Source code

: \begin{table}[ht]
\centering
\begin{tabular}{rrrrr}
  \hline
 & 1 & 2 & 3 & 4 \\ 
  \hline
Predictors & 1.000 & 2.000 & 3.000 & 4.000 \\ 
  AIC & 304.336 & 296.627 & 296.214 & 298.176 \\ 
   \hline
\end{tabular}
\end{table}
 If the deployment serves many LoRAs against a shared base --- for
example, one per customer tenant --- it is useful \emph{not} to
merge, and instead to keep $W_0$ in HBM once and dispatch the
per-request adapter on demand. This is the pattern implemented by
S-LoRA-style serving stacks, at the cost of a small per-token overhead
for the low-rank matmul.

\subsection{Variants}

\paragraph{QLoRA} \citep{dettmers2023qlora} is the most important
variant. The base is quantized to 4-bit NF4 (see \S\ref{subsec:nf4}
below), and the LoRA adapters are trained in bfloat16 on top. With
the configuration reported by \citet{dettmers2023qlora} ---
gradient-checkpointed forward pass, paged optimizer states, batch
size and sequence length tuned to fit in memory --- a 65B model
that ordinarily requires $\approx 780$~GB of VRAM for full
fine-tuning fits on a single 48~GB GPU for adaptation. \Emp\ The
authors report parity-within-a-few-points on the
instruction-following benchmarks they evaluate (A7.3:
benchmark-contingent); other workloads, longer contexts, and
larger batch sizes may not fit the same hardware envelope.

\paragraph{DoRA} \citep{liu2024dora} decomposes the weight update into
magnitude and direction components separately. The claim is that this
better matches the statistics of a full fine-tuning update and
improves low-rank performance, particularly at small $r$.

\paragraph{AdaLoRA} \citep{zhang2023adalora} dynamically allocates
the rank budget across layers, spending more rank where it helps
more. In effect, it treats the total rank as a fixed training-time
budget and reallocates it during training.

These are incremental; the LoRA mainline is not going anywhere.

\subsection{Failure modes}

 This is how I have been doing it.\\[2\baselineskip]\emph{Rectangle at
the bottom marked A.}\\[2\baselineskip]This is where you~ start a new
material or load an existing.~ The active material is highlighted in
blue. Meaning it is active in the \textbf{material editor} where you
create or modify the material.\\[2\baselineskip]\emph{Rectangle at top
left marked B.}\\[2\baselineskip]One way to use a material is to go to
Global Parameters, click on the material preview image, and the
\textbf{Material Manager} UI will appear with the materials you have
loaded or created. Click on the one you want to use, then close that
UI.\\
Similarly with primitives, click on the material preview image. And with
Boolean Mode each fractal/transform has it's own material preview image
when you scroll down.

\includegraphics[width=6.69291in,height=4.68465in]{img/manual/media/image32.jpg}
-=-=-
→ **TASK PROMPT**: Copy nothing beyond the line containing "This is how". Transcribe exactly from the first line of the entries down to that line, inclusive.

→ **SOLUTION TO THE PROBLEM**:
Source code

: \begin{table}[ht]
\centering
\begin{tabular}{rrrrr}
  \hline
 & 1 & 2 & 3 & 4 \\ 
  \hline
Predictors & 1.000 & 2.000 & 3.000 & 4.000 \\ 
  AIC & 304.336 & 296.627 & 296.214 & 298.176 \\ 
   \hline
\end{tabular}
\end{table}
 If the deployment serves many LoRAs against a shared base --- for
example, one per customer tenant --- it is useful \emph{not} to
merge, and instead to keep $W_0$ in HBM once and dispatch the
per-request adapter on demand. This is the pattern implemented by
S-LoRA-style serving stacks, at the cost of a small per-token overhead
for the low-rank matmul.

\subsection{Variants}

\paragraph{QLoRA} \citep{dettmers2023qlora} is the most important
variant. The base is quantized to 4-bit NF4 (see \S\ref{subsec:nf4}
below), and the LoRA adapters are trained in bfloat16 on top. With
the configuration reported by \citet{dettmers2023qlora} ---
gradient-checkpointed forward pass, paged optimizer states, batch
size and sequence length tuned to fit in memory --- a 65B model
that ordinarily requires $\approx 780$~GB of VRAM for full
fine-tuning fits on a single 48~GB GPU for adaptation. \Emp\ The
authors report parity-within-a-few-points on the
instruction-following benchmarks they evaluate (A7.3:
benchmark-contingent); other workloads, longer contexts, and
larger batch sizes may not fit the same hardware envelope.

\paragraph{DoRA} \citep{liu2024dora} decomposes the weight update into
magnitude and direction components separately. The claim is that this
better matches the statistics of a full fine-tuning update and
improves low-rank performance, particularly at small $r$.

\paragraph{AdaLoRA} \citep{zhang2023adalora} dynamically allocates
the rank budget across layers, spending more rank where it helps
more. In effect, it treats the total rank as a fixed training-time
budget and reallocates it during training.

These are incremental; the LoRA mainline is not going anywhere.

\subsection{Failure modes}

 This is how I have been doing it.\\[2\baselineskip]\emph{Rectangle at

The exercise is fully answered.